§ Your goal:
What are the lines from the top of the entries through the one with "Router Load-Balancing Hash"? Write them out exactly, with no pictures.

§ Data supplied:
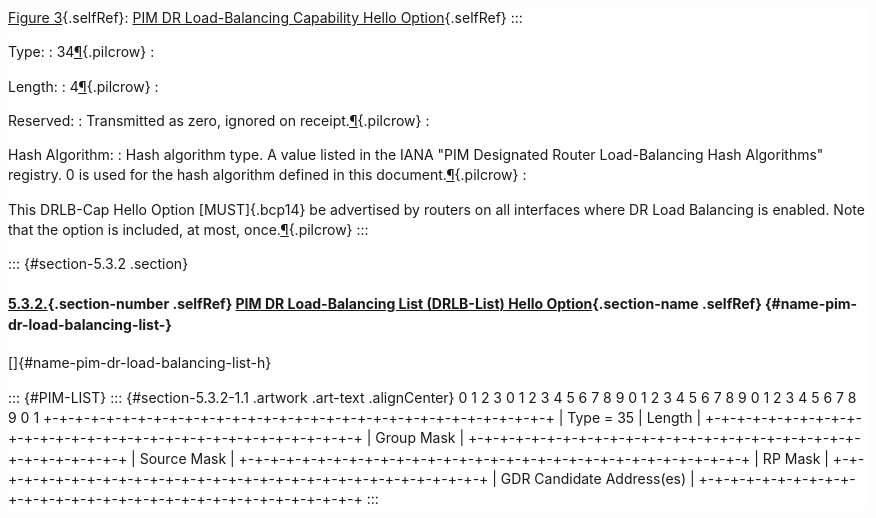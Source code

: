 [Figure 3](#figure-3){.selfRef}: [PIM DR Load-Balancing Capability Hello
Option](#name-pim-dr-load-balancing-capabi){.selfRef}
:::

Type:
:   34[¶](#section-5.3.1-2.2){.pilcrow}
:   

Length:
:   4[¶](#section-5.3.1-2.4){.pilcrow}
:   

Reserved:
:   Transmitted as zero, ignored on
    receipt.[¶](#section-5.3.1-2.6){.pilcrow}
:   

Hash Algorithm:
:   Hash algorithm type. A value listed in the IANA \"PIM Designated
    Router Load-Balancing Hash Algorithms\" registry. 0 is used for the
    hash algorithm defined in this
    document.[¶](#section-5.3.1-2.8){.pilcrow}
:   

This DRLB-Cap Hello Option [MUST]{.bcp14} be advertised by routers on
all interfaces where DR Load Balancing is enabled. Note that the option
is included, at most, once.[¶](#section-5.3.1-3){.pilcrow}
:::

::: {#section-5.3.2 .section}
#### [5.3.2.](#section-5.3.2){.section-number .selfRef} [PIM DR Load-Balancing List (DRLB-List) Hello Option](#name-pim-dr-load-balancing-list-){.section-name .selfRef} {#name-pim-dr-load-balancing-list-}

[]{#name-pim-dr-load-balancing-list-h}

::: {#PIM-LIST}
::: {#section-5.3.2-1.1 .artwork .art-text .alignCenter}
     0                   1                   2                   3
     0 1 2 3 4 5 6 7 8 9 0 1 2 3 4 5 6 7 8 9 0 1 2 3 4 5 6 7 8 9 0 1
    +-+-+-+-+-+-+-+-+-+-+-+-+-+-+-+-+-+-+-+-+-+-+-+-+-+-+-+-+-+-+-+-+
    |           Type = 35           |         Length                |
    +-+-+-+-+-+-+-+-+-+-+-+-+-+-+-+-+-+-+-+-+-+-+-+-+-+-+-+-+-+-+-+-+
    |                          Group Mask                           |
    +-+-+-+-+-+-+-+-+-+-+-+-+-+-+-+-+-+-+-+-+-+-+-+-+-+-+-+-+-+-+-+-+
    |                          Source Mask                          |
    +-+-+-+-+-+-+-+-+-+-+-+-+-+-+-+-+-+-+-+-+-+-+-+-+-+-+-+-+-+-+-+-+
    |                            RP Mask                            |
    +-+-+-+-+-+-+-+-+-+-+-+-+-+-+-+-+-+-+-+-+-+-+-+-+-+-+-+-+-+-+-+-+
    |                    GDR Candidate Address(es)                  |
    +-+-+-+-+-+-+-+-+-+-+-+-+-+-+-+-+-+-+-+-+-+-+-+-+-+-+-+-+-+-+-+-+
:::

§ The completed task:
Source code

: [Figure 3](#figure-3){.selfRef}: [PIM DR Load-Balancing Capability Hello
Option](#name-pim-dr-load-balancing-capabi){.selfRef}
:::

Type:
:   34[¶](#section-5.3.1-2.2){.pilcrow}
:   

Length:
:   4[¶](#section-5.3.1-2.4){.pilcrow}
:   

Reserved:
:   Transmitted as zero, ignored on
    receipt.[¶](#section-5.3.1-2.6){.pilcrow}
:   

Hash Algorithm:
:   Hash algorithm type. A value listed in the IANA \"PIM Designated
    Router Load-Balancing Hash Algorithms\" registry. 0 is used for the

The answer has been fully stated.